[Start of Attachment]

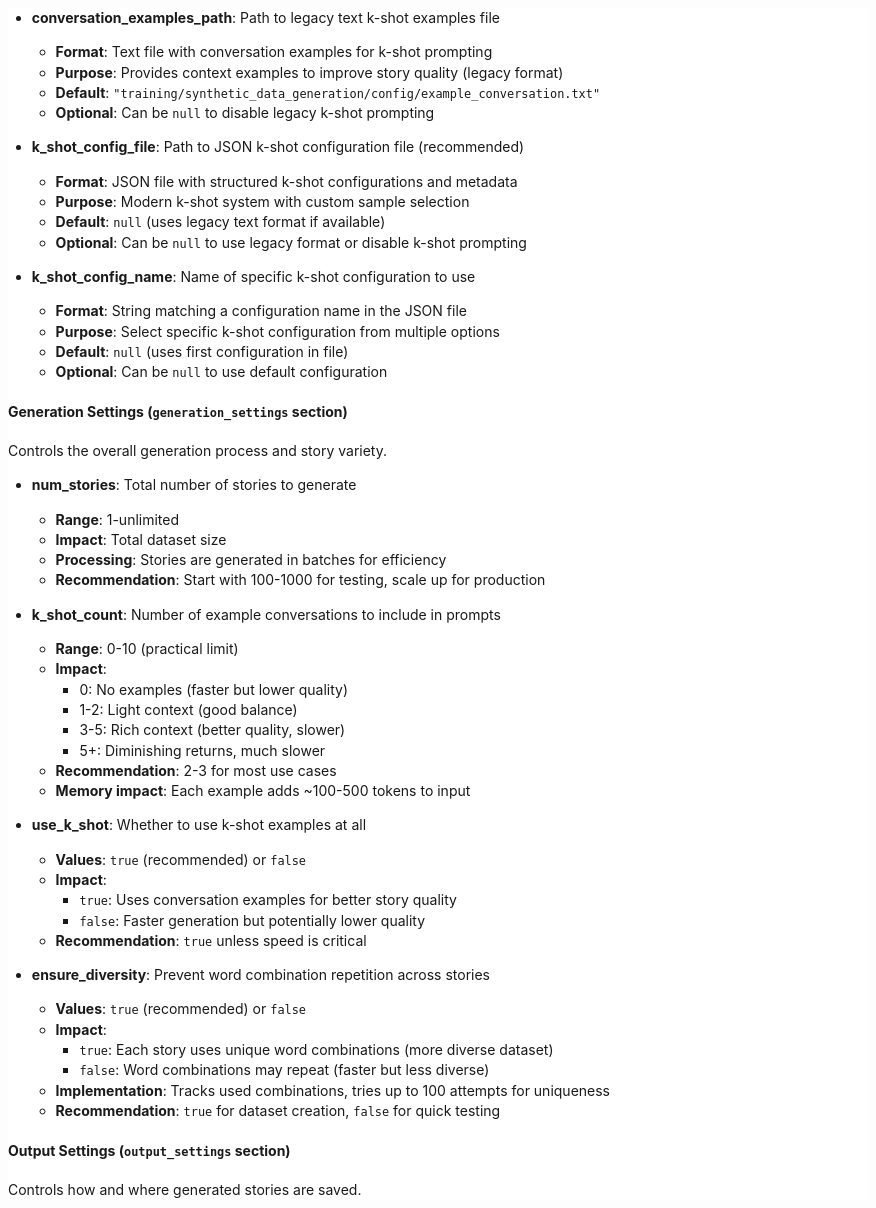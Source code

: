 - **conversation_examples_path**: Path to legacy text k-shot examples file
  - **Format**: Text file with conversation examples for k-shot prompting
  - **Purpose**: Provides context examples to improve story quality (legacy format)
  - **Default**: `"training/synthetic_data_generation/config/example_conversation.txt"`
  - **Optional**: Can be `null` to disable legacy k-shot prompting

- **k_shot_config_file**: Path to JSON k-shot configuration file (recommended)
  - **Format**: JSON file with structured k-shot configurations and metadata
  - **Purpose**: Modern k-shot system with custom sample selection
  - **Default**: `null` (uses legacy text format if available)
  - **Optional**: Can be `null` to use legacy format or disable k-shot prompting

- **k_shot_config_name**: Name of specific k-shot configuration to use
  - **Format**: String matching a configuration name in the JSON file
  - **Purpose**: Select specific k-shot configuration from multiple options
  - **Default**: `null` (uses first configuration in file)
  - **Optional**: Can be `null` to use default configuration

#### Generation Settings (`generation_settings` section)
Controls the overall generation process and story variety.

- **num_stories**: Total number of stories to generate
  - **Range**: 1-unlimited
  - **Impact**: Total dataset size
  - **Processing**: Stories are generated in batches for efficiency
  - **Recommendation**: Start with 100-1000 for testing, scale up for production

- **k_shot_count**: Number of example conversations to include in prompts
  - **Range**: 0-10 (practical limit)
  - **Impact**:
    - 0: No examples (faster but lower quality)
    - 1-2: Light context (good balance)
    - 3-5: Rich context (better quality, slower)
    - 5+: Diminishing returns, much slower
  - **Recommendation**: 2-3 for most use cases
  - **Memory impact**: Each example adds ~100-500 tokens to input

- **use_k_shot**: Whether to use k-shot examples at all
  - **Values**: `true` (recommended) or `false`
  - **Impact**:
    - `true`: Uses conversation examples for better story quality
    - `false`: Faster generation but potentially lower quality
  - **Recommendation**: `true` unless speed is critical

- **ensure_diversity**: Prevent word combination repetition across stories
  - **Values**: `true` (recommended) or `false`
  - **Impact**:
    - `true`: Each story uses unique word combinations (more diverse dataset)
    - `false`: Word combinations may repeat (faster but less diverse)
  - **Implementation**: Tracks used combinations, tries up to 100 attempts for uniqueness
  - **Recommendation**: `true` for dataset creation, `false` for quick testing

#### Output Settings (`output_settings` section)
Controls how and where generated stories are saved.
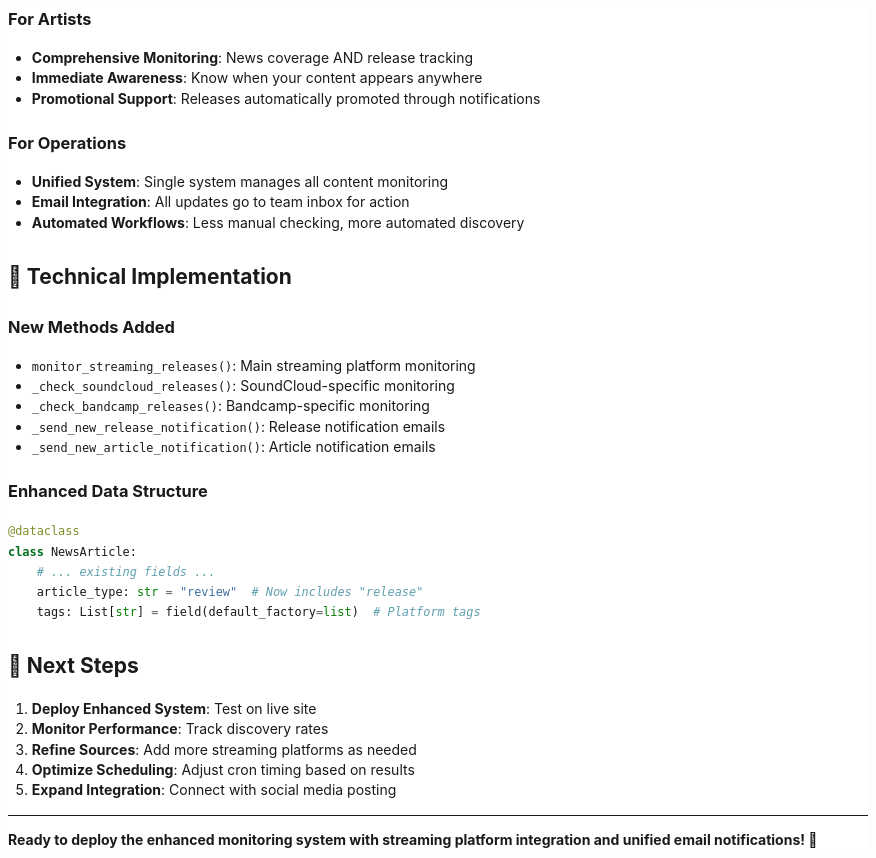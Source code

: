 ### For Artists
- **Comprehensive Monitoring**: News coverage AND release tracking
- **Immediate Awareness**: Know when your content appears anywhere
- **Promotional Support**: Releases automatically promoted through notifications

### For Operations
- **Unified System**: Single system manages all content monitoring
- **Email Integration**: All updates go to team inbox for action
- **Automated Workflows**: Less manual checking, more automated discovery

## 🔧 Technical Implementation

### New Methods Added
- `monitor_streaming_releases()`: Main streaming platform monitoring
- `_check_soundcloud_releases()`: SoundCloud-specific monitoring
- `_check_bandcamp_releases()`: Bandcamp-specific monitoring  
- `_send_new_release_notification()`: Release notification emails
- `_send_new_article_notification()`: Article notification emails

### Enhanced Data Structure
```python
@dataclass
class NewsArticle:
    # ... existing fields ...
    article_type: str = "review"  # Now includes "release"
    tags: List[str] = field(default_factory=list)  # Platform tags
```

## 🎯 Next Steps

1. **Deploy Enhanced System**: Test on live site
2. **Monitor Performance**: Track discovery rates
3. **Refine Sources**: Add more streaming platforms as needed
4. **Optimize Scheduling**: Adjust cron timing based on results
5. **Expand Integration**: Connect with social media posting

---

**Ready to deploy the enhanced monitoring system with streaming platform integration and unified email notifications! 🚀**
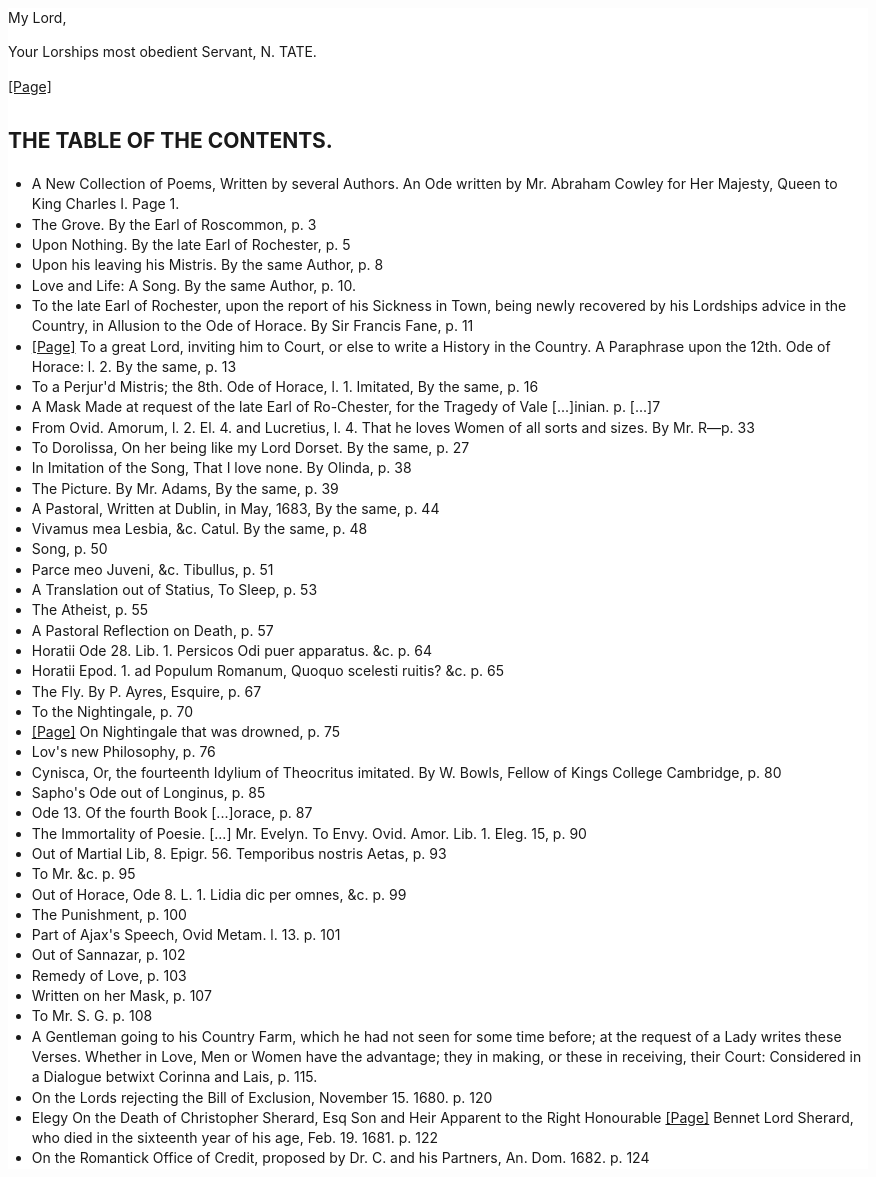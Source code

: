 My Lord,

Your Lorships most obedient Servant, N. TATE.

[[Page]](http://eebo.chadwyck.com/downloadtiff?vid=93149&page=4)

## THE TABLE OF THE CONTENTS.

  * A New Collection of Poems, Written by several Authors. An Ode written by Mr. Abraham Cowley for Her Majesty, Queen to King Charles I. Page 1.
  * The Grove. By the Earl of Roscommon, p. 3
  * Upon Nothing. By the late Earl of Rochester, p. 5
  * Upon his leaving his Mistris. By the same Author, p. 8
  * Love and Life: A Song. By the same Author, p. 10.
  * To the late Earl of Rochester, upon the report of his Sickness in Town, being newly recovered by his Lordships advice in the Country, in Allusion to the Ode of Horace. By Sir Francis Fane, p. 11
  * [[Page]](http://eebo.chadwyck.com/downloadtiff?vid=93149&page=5) To a great Lord, inviting him to Court, or else to write a History in the Country. A Paraphrase upon the 12th. Ode of Horace: l. 2. By the same, p. 13
  * To a Perjur'd Mistris; the 8th. Ode of Horace, l. 1. Imitated, By the same, p. 16
  * A Mask Made at request of the late Earl of Ro-Chester, for the Tragedy of Vale [...]inian. p. [...]7
  * From Ovid. Amorum, l. 2. El. 4. and Lucreti­us, l. 4. That he loves Women of all sorts and sizes. By Mr. R—p. 33
  * To Dorolissa, On her being like my Lord Dorset. By the same, p. 27
  * In Imitation of the Song, That I love none. By Olinda, p. 38
  * The Picture. By Mr. Adams, By the same, p. 39
  * A Pastoral, Written at Dublin, in May, 1683, By the same, p. 44
  * Vivamus mea Lesbia, &c. Catul. By the same, p. 48
  * Song, p. 50
  * Parce meo Juveni, &c. Tibullus, p. 51
  * A Translation out of Statius, To Sleep, p. 53
  * The Atheist, p. 55
  * A Pastoral Reflection on Death, p. 57
  * Horatii Ode 28. Lib. 1. Persicos Odi puer ap­paratus. &c. p. 64
  * Horatii Epod. 1. ad Populum Romanum, Quo­quo scelesti ruitis? &c. p. 65
  * The Fly. By P. Ayres, Esquire, p. 67
  * To the Nightingale, p. 70
  * [[Page]](http://eebo.chadwyck.com/downloadtiff?vid=93149&page=5) On Nightingale that was drowned, p. 75
  * Lov's new Philosophy, p. 76
  * Cynisca, Or, the fourteenth Idylium of Theocri­tus imitated. By W. Bowls, Fellow of Kings College Cambridge, p. 80
  * Sapho's Ode out of Longinus, p. 85
  * Ode 13. Of the fourth Book  [...]orace, p. 87
  * The Immortality of Poesie.  [...] Mr. Evelyn. To Envy. Ovid. Amor. Lib. 1\. Eleg. 15, p. 90
  * Out of Martial Lib, 8. Epigr. 56. Temporibus nostris Aetas, p. 93
  * To Mr. &c. p. 95
  * Out of Horace, Ode 8. L. 1. Lidia dic per om­nes, &c. p. 99
  * The Punishment, p. 100
  * Part of Ajax's Speech, Ovid Metam. l. 13. p. 101
  * Out of Sannazar, p. 102
  * Remedy of Love, p. 103
  * Written on her Mask, p. 107
  * To Mr. S. G. p. 108
  * A Gentleman going to his Country Farm, which he had not seen for some time before; at the request of a Lady writes these Verses. Whether in Love, Men or Women have the advan­tage; they in making, or these in receiving, their Court: Considered in a Dialogue betwixt Corinna and Lais, p. 115.
  * On the Lords rejecting the Bill of Exclusion, No­vember 15. 1680. p. 120
  * Elegy On the Death of Christopher Sherard, Esq Son and Heir Apparent to the Right Honourable [[Page]](http://eebo.chadwyck.com/downloadtiff?vid=93149&page=6) Bennet Lord Sherard, who died in the sixteenth year of his age, Feb. 19\. 1681. p. 122
  * On the Romantick Office of Credit, proposed by Dr. C. and his Partners, An. Dom. 1682. p. 124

[End of Attachment]

◆ **REQUIRED ACTION**
Print, without alteration, only the lines above between the one holding "- **Purpose**: Select" and the one holding "speed is critical", inclusive.

◆ **COMPLETED EXERCISE**
  - **Purpose**: Select specific k-shot configuration from multiple options
  - **Default**: `null` (uses first configuration in file)
  - **Optional**: Can be `null` to use default configuration

#### Generation Settings (`generation_settings` section)
Controls the overall generation process and story variety.

- **num_stories**: Total number of stories to generate
  - **Range**: 1-unlimited
  - **Impact**: Total dataset size
  - **Processing**: Stories are generated in batches for efficiency
  - **Recommendation**: Start with 100-1000 for testing, scale up for production

- **k_shot_count**: Number of example conversations to include in prompts
  - **Range**: 0-10 (practical limit)
  - **Impact**:
    - 0: No examples (faster but lower quality)
    - 1-2: Light context (good balance)
    - 3-5: Rich context (better quality, slower)
    - 5+: Diminishing returns, much slower
  - **Recommendation**: 2-3 for most use cases
  - **Memory impact**: Each example adds ~100-500 tokens to input

- **use_k_shot**: Whether to use k-shot examples at all
  - **Values**: `true` (recommended) or `false`
  - **Impact**:
    - `true`: Uses conversation examples for better story quality
    - `false`: Faster generation but potentially lower quality
  - **Recommendation**: `true` unless speed is critical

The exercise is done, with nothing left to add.